Global markets whipsawed by Trump victory

Caught off guard, financial markets reacted sharply to Donald Trump’s election victory Tuesday.

But contrary to many predictions of tanking global markets in the event of a Trump win, markets worldwide and in the U.S. quickly rebounded and have actually shown surprising strength. Just like the election results that caught prognosticators unaware, the financial reaction has caught many experts flat-footed.

“Oh my God, this [election] is going much differently than was expected,” Wells Fargo Chief Investment Officer Erik Davidson said from his Carmel office Thursday about the week’s market action.

Davidson attributed the market’s turnaround to Trump, in his victory speech, appearing presidential and gracious. This, together with Hillary Clinton’s concession speech and President Barack Obama’s remarks Wednesday, helped reassure markets that a peaceful transfer of power was on track.

Also, word that Trump would push for infrastructure spending also cheered the markets as they eyed the potentially profitable prospect. The American Society of Civil Engineers has estimated the cost of fixing America’s infrastructure to be $3.6 trillion by 2020 potentially making for big-ticket spending on infrastructure.

Charles Schwab Center for Financial Research, however, sounded a note of caution to investors.

“We expect [volatility] will last as long as uncertainty remains,” Schwab warned in its report this week. “How President Trump will govern is a huge wild card.”

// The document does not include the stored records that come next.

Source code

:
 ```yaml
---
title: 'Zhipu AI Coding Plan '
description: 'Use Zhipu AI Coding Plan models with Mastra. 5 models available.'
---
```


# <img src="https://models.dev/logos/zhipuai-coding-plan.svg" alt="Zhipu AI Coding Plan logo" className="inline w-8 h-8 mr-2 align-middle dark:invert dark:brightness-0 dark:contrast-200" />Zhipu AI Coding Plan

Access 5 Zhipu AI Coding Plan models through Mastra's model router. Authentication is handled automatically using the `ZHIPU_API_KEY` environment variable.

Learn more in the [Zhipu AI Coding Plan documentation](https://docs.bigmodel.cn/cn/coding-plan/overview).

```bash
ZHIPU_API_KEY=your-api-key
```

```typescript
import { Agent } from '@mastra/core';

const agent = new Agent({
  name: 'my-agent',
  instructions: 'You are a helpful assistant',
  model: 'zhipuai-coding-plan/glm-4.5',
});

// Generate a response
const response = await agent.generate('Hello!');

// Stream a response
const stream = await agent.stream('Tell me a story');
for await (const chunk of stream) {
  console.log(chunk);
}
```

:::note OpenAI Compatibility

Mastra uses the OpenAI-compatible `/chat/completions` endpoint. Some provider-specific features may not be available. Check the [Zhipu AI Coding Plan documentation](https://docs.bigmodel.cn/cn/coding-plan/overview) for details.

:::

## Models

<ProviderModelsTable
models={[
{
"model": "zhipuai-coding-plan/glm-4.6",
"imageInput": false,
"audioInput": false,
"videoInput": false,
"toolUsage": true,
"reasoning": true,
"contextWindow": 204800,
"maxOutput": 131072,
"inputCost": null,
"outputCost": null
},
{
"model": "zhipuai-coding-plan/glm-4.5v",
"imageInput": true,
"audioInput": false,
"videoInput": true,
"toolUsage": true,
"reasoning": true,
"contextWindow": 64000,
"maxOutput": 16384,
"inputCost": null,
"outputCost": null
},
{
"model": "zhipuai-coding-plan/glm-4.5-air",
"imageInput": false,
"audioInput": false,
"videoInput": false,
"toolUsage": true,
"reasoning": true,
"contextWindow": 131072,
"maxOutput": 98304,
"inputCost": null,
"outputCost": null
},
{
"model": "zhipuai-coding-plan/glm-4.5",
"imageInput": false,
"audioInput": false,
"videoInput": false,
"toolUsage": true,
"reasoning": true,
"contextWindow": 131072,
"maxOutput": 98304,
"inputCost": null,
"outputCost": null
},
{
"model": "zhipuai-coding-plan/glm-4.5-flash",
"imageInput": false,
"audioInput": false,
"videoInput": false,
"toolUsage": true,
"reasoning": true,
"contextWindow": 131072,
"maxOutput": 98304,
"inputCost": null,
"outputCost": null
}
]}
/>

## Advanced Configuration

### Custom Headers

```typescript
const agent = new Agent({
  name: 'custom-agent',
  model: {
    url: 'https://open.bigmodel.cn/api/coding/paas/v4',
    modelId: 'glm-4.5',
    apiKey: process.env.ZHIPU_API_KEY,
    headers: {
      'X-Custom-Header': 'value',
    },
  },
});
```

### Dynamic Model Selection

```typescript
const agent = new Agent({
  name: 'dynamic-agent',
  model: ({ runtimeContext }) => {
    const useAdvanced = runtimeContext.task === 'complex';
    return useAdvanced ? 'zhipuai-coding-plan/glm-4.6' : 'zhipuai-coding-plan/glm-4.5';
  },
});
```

It pointed to many factors which could lead to a period of higher volatility in the markets. Chief factors cited were that Trump still needs to put together a cabinet, hire a staff to figure out policy priorities and develop a relationship with Congress and, in particular, with some members of his own party.

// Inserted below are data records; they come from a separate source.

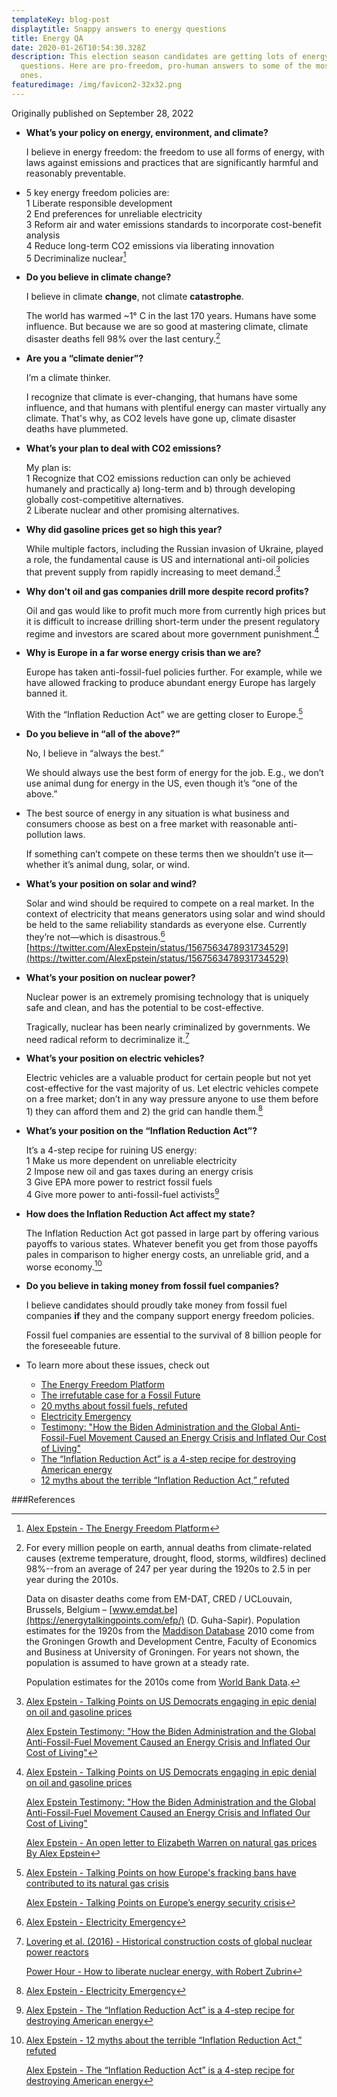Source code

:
 ```yaml
---
templateKey: blog-post
displaytitle: Snappy answers to energy questions
title: Energy QA
date: 2020-01-26T10:54:30.328Z
description: This election season candidates are getting lots of energy-related
  questions. Here are pro-freedom, pro-human answers to some of the most popular
  ones.
featuredimage: /img/favicon2-32x32.png
---
```

Originally published on September 28, 2022

- **What’s your policy on energy, environment, and climate?**

    I believe in energy freedom: the freedom to use all forms of energy, with laws against emissions and practices that are significantly harmful and reasonably preventable.

- 5 key energy freedom policies are:\
    1 Liberate responsible development\
    2 End preferences for unreliable electricity\
    3 Reform air and water emissions standards to incorporate cost-benefit analysis\
    4 Reduce long-term CO2 emissions via liberating innovation\
    5 Decriminalize nuclear[^1]

- **Do you believe in climate change?**

    I believe in climate **change**, not climate **catastrophe**.

    The world has warmed ~1° C in the last 170 years. Humans have some influence. But because we are so good at mastering climate, climate disaster deaths fell 98% over the last century.[^2]

- **Are you a “climate denier”?**

    I’m a climate thinker.

    I recognize that climate is ever-changing, that humans have some influence, and that humans with plentiful energy can master virtually any climate. That's why, as CO2 levels have gone up, climate disaster deaths have plummeted.

- **What’s your plan to deal with CO2 emissions?**

    My plan is:\
    1 Recognize that CO2 emissions reduction can only be achieved humanely and practically a) long-term and b) through developing globally cost-competitive alternatives.\
    2 Liberate nuclear and other promising alternatives.

- **Why did gasoline prices get so high this year?**

    While multiple factors, including the Russian invasion of Ukraine, played a role, the fundamental cause is US and international anti-oil policies that prevent supply from rapidly increasing to meet demand.[^3]

- **Why don't oil and gas companies drill more despite record profits?**

    Oil and gas would like to profit much more from currently high prices but it is difficult to increase drilling short-term under the present regulatory regime and investors are scared about more government punishment.[^4]

- **Why is Europe in a far worse energy crisis than we are?**

    Europe has taken anti-fossil-fuel policies further. For example, while we have allowed fracking to produce abundant energy Europe has largely banned it.

    With the “Inflation Reduction Act” we are getting closer to Europe.[^5]

- **Do you believe in “all of the above?”**

    No, I believe in “always the best.”

    We should always use the best form of energy for the job. E.g., we don’t use animal dung for energy in the US, even though it’s “one of the above.”

- The best source of energy in any situation is what business and consumers choose as best on a free market with reasonable anti-pollution laws.

    If something can’t compete on these terms then we shouldn’t use it—whether it’s animal dung, solar, or wind.

- **What’s your position on solar and wind?**

    Solar and wind should be required to compete on a real market. In the context of electricity that means generators using solar and wind should be held to the same reliability standards as everyone else. Currently they’re not—which is disastrous.[^6]
[https://twitter.com/AlexEpstein/status/1567563478931734529](https://twitter.com/AlexEpstein/status/1567563478931734529)


- **What’s your position on nuclear power?**

    Nuclear power is an extremely promising technology that is uniquely safe and clean, and has the potential to be cost-effective.

    Tragically, nuclear has been nearly criminalized by governments. We need radical reform to decriminalize it.[^7]

- **What’s your position on electric vehicles?**

    Electric vehicles are a valuable product for certain people but not yet cost-effective for the vast majority of us. Let electric vehicles compete on a free market; don’t in any way pressure anyone to use them before 1) they can afford them and 2) the grid can handle them.[^8]

- **What’s your position on the “Inflation Reduction Act”?**

    It’s a 4-step recipe for ruining US energy:\
    1 Make us more dependent on unreliable electricity\
    2 Impose new oil and gas taxes during an energy crisis\
    3 Give EPA more power to restrict fossil fuels\
    4 Give more power to anti-fossil-fuel activists[^9]

- **How does the Inflation Reduction Act affect my state?**

    The Inflation Reduction Act got passed in large part by offering various payoffs to various states. Whatever benefit you get from those payoffs pales in comparison to higher energy costs, an unreliable grid, and a worse economy.[^10]

- **Do you believe in taking money from fossil fuel companies?**

    I believe candidates should proudly take money from fossil fuel companies **if** they and the company support energy freedom policies.

    Fossil fuel companies are essential to the survival of 8 billion people for the foreseeable future.

- To learn more about these issues, check out
    - [The Energy Freedom Platform](https://energytalkingpoints.com/efp/)
    - [The irrefutable case for a Fossil Future](https://alexepstein.substack.com/p/the-irrefutable-case-for-a-fossil)
    - [20 myths about fossil fuels, refuted](https://alexepstein.substack.com/p/20-myths-about-fossil-fuels-refuted)
    - [Electricity Emergency](https://energytalkingpoints.com/electricity-emergency/)
    - [Testimony: "How the Biden Administration and the Global Anti-Fossil-Fuel Movement Caused an Energy Crisis and Inflated Our Cost of Living"](https://energytalkingpoints.com/energy-crisis-testimony/)
    - [The “Inflation Reduction Act” is a 4-step recipe for destroying American energy](https://energytalkingpoints.com/ira-recipe/)
    - [12 myths about the terrible “Inflation Reduction Act,” refuted](https://energytalkingpoints.com/ira-myths/)


###References

[^1]: [Alex Epstein - The Energy Freedom Platform](https://energytalkingpoints.com/efp/)

[^2]:
    For every million people on earth, annual deaths from climate-related causes (extreme temperature, drought, flood, storms, wildfires) declined 98%--from an average of 247 per year during the 1920s to 2.5 in per year during the 2010s.

    Data on disaster deaths come from EM-DAT, CRED / UCLouvain, Brussels, Belgium – [www.emdat.be](https://energytalkingpoints.com/efp/) (D. Guha-Sapir). Population estimates for the 1920s from the [Maddison Database](https://www.rug.nl/ggdc/historicaldevelopment/maddison/releases/maddison-database-2010) 2010 come from the Groningen Growth and Development Centre, Faculty of Economics and Business at University of Groningen. For years not shown, the population is assumed to have grown at a steady rate.

    Population estimates for the 2010s come from [World Bank Data](https://data.worldbank.org/indicator/SP.POP.TOTL).

[^3]:
    [Alex Epstein - Talking Points on US Democrats engaging in epic denial on oil and gasoline prices](https://energytalkingpoints.com/democrat-denial/)

    [Alex Epstein Testimony: "How the Biden Administration and the Global Anti-Fossil-Fuel Movement Caused an Energy Crisis and Inflated Our Cost of Living"](https://energytalkingpoints.com/energy-crisis-testimony/)

[^4]:
    [Alex Epstein - Talking Points on US Democrats engaging in epic denial on oil and gasoline prices](https://energytalkingpoints.com/democrat-denial/)

    [Alex Epstein Testimony: "How the Biden Administration and the Global Anti-Fossil-Fuel Movement Caused an Energy Crisis and Inflated Our Cost of Living"](https://energytalkingpoints.com/energy-crisis-testimony/)

    [Alex Epstein - An open letter to Elizabeth Warren on natural gas prices By Alex Epstein](https://energytalkingpoints.com/warren-letter/)

[^5]:
    [Alex Epstein - Talking Points on how Europe's fracking bans have contributed to its natural gas crisis](https://energytalkingpoints.com/european-fracking-bans/)

    [Alex Epstein - Talking Points on Europe’s energy security crisis](https://energytalkingpoints.com/european-energy-security/)

[^6]: [Alex Epstein - Electricity Emergency](https://energytalkingpoints.com/electricity-emergency/)

[^7]:
    [Lovering et al. (2016) - Historical construction costs of global nuclear power reactors](https://doi.org/10.1016/j.enpol.2016.01.011)

    [Power Hour - How to liberate nuclear energy, with Robert Zubrin](https://youtu.be/MQtgkT8nqgc)

[^8]: [Alex Epstein - Electricity Emergency](https://energytalkingpoints.com/electricity-emergency/)

[^9]: [Alex Epstein - The “Inflation Reduction Act” is a 4-step recipe for destroying American energy](https://energytalkingpoints.com/ira-recipe/)

[^10]:
    [Alex Epstein - 12 myths about the terrible “Inflation Reduction Act,” refuted](https://energytalkingpoints.com/ira-myths/)

    [Alex Epstein - The “Inflation Reduction Act” is a 4-step recipe for destroying American energy](https://energytalkingpoints.com/ira-recipe/)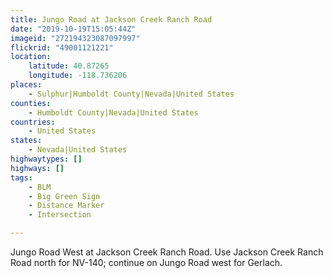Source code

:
 ```yaml
---
title: Jungo Road at Jackson Creek Ranch Road
date: "2019-10-19T15:05:44Z"
imageid: "272194323087097997"
flickrid: "49001121221"
location:
    latitude: 40.87265
    longitude: -118.736206
places:
    - Sulphur|Humboldt County|Nevada|United States
counties:
    - Humboldt County|Nevada|United States
countries:
    - United States
states:
    - Nevada|United States
highwaytypes: []
highways: []
tags:
    - BLM
    - Big Green Sign
    - Distance Marker
    - Intersection

---
```

Jungo Road West at Jackson Creek Ranch Road.  Use Jackson Creek Ranch Road north for NV-140; continue on Jungo Road west for Gerlach.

Furthermore, they expressed much will also depend on whether Trumps makes good on his campaign promises. Those promises include building a wall on the Mexican border, repealing and replacing the Affordable Care Act and cutting individual tax rates.

In the near-term Schwab noted, Trump and Congress will be facing another budget deadline Dec. 9 for funding government operations. In the past, this has been a contentious issues for a faction of Republican legislators.

As if to underline this point, the often overlooked bond market saw dramatic action this week with Interest rates on the 10 year Treasury bond increasing by an extraordinary quarter to half a point.

“We have likely seen lowest interest rates for a generation,” Davidson said.

Davidson further cautioned there is a high probability of a recession just based on the length of current economic recovery. Davidson said this is the second longest economic recovery in U.S. history.

Venoo Kakar, assistant professor of economics at San Francisco State University, echoed Davidson’s view.

“The Federal Reserve is on course to raise interest rates driven by [economic] fundamentals,” Kakar said. “We cannot have interest rates too low for too long because it fuels asset bubbles.”